» **What you are asked to do**
Select the lines below containing the word "later".

» **Information supplied**
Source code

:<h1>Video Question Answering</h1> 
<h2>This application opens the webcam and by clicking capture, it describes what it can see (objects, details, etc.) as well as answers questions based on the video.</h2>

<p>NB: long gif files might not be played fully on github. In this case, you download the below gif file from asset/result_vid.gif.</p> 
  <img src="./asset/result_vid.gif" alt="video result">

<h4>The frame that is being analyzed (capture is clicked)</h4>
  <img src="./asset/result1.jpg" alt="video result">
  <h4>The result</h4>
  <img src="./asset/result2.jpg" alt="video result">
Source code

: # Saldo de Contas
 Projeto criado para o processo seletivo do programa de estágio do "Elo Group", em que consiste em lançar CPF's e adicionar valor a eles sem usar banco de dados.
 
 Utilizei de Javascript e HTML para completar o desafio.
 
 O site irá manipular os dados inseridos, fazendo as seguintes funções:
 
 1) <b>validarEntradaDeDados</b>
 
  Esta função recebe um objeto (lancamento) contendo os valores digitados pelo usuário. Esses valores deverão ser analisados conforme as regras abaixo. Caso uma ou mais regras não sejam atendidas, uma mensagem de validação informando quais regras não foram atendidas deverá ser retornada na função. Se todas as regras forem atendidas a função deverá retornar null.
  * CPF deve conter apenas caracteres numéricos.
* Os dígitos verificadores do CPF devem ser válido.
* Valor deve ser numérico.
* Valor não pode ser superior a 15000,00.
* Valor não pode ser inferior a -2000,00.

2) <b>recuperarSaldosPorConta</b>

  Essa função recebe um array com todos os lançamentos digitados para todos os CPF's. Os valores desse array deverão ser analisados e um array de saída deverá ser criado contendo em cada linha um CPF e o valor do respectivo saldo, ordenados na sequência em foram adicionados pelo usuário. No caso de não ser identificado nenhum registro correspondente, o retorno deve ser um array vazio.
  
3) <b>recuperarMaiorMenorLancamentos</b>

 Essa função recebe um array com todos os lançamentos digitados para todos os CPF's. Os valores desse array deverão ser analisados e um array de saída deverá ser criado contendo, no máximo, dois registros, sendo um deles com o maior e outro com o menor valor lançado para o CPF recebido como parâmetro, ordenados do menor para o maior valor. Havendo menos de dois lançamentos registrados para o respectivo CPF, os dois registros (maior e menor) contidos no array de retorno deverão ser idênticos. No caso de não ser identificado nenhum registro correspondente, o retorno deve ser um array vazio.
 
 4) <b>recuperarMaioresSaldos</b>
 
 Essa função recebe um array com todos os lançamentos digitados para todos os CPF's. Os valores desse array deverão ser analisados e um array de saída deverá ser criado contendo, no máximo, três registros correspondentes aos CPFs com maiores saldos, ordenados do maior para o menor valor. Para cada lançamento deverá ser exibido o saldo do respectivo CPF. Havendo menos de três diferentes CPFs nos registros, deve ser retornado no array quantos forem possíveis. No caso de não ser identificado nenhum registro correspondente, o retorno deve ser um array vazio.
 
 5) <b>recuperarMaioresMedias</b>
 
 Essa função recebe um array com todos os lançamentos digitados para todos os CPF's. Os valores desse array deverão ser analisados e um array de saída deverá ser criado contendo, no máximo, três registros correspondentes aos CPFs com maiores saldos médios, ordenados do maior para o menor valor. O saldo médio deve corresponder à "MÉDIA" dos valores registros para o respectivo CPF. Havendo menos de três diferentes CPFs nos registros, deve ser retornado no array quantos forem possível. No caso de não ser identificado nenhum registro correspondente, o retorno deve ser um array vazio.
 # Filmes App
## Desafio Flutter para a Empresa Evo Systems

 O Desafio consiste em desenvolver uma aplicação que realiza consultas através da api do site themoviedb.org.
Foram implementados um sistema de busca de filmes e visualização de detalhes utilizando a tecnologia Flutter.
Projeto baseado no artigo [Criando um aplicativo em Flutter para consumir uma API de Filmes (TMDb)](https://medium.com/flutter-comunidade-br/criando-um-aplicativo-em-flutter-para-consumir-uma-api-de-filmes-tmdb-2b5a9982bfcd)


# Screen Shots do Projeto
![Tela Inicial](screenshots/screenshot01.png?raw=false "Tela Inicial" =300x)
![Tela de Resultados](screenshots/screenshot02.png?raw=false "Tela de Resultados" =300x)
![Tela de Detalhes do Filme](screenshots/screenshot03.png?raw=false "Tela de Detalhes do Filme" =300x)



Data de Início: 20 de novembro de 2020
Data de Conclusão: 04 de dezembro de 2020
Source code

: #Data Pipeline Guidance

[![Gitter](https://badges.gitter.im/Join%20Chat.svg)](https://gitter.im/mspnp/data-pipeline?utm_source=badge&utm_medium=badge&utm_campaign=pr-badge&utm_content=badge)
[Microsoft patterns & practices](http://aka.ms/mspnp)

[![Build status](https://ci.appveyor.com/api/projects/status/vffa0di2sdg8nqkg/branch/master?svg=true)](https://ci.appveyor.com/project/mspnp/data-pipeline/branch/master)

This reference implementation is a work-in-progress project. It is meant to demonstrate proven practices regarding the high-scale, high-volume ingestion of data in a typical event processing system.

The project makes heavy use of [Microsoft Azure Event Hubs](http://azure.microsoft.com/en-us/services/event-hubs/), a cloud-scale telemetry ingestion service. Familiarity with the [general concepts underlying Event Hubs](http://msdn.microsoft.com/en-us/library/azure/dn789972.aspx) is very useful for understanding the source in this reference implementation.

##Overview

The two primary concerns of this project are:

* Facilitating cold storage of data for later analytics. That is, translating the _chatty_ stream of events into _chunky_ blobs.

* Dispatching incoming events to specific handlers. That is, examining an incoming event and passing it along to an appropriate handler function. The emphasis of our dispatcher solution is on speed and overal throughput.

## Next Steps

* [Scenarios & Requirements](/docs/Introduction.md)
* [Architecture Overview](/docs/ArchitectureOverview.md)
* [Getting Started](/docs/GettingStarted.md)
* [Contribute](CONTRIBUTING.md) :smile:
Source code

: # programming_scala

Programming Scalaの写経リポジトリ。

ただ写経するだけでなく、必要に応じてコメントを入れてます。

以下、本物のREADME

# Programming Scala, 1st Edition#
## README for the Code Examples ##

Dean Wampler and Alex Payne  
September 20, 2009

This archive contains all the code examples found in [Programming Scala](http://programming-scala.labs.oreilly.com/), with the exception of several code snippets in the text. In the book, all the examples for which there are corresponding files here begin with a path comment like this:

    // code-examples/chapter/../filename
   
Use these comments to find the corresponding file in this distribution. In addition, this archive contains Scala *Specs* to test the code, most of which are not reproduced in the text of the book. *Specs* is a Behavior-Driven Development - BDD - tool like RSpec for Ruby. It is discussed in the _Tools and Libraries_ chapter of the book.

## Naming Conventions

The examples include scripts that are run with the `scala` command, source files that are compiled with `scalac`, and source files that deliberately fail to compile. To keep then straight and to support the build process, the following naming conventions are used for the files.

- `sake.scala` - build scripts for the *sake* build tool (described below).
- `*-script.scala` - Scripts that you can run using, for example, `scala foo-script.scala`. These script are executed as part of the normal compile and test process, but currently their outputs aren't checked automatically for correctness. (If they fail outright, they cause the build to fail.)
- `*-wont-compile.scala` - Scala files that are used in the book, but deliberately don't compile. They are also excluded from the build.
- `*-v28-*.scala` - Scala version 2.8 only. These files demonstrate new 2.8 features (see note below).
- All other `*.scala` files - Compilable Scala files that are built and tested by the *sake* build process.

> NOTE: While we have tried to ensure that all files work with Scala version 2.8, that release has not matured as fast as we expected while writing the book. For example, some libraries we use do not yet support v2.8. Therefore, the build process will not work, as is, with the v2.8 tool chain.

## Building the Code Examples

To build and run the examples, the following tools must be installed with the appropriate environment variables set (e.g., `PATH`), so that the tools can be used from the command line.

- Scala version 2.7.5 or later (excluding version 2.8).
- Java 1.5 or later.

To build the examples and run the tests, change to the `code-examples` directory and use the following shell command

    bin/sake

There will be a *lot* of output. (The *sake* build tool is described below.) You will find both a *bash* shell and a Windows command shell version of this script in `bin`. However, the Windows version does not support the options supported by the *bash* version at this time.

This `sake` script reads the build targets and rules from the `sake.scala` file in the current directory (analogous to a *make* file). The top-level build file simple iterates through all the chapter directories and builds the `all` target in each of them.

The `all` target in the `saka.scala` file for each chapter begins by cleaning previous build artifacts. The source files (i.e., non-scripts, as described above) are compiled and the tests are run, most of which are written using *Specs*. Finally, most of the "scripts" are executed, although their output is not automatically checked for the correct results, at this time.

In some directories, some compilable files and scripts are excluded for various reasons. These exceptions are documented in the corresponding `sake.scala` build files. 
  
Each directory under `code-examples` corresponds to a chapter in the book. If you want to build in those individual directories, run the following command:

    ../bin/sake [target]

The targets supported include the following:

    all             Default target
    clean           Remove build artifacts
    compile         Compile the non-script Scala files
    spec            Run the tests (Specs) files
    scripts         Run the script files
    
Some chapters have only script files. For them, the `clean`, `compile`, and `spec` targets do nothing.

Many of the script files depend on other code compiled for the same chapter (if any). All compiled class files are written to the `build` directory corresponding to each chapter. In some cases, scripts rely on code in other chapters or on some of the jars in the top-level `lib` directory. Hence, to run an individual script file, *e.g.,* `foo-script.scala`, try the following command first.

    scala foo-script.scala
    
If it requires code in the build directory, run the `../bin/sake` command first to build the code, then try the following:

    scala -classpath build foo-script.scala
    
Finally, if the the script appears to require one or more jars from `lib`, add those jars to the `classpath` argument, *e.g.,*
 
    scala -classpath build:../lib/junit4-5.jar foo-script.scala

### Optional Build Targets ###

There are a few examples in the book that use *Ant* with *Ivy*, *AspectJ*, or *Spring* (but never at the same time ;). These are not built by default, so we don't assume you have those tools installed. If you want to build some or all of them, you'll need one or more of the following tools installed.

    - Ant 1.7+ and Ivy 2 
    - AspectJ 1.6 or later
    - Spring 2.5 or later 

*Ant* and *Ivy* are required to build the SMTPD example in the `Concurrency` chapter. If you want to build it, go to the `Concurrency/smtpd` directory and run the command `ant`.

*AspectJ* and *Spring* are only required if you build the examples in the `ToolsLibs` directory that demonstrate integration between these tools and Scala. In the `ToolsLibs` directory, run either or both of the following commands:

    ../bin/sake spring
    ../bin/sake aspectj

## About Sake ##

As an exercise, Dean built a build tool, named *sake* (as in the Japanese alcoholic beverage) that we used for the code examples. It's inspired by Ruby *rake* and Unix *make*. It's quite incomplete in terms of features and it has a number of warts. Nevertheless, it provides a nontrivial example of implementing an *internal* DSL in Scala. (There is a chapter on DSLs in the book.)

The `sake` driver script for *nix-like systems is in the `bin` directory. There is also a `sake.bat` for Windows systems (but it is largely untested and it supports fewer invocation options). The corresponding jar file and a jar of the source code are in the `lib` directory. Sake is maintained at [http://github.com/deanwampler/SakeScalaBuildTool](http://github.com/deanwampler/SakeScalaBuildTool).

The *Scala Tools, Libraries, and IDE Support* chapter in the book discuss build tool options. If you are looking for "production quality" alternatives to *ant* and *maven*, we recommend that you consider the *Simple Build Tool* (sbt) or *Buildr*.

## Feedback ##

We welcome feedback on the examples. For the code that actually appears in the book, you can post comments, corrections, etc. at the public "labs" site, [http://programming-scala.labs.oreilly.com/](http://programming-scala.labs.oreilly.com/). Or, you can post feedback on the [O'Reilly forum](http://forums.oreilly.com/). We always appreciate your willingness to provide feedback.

» **Answer box**
* Facilitating cold storage of data for later analytics. That is, translating the _chatty_ stream of events into _chunky_ blobs.
- Scala version 2.7.5 or later (excluding version 2.8).
- Java 1.5 or later.
    - AspectJ 1.6 or later
    - Spring 2.5 or later 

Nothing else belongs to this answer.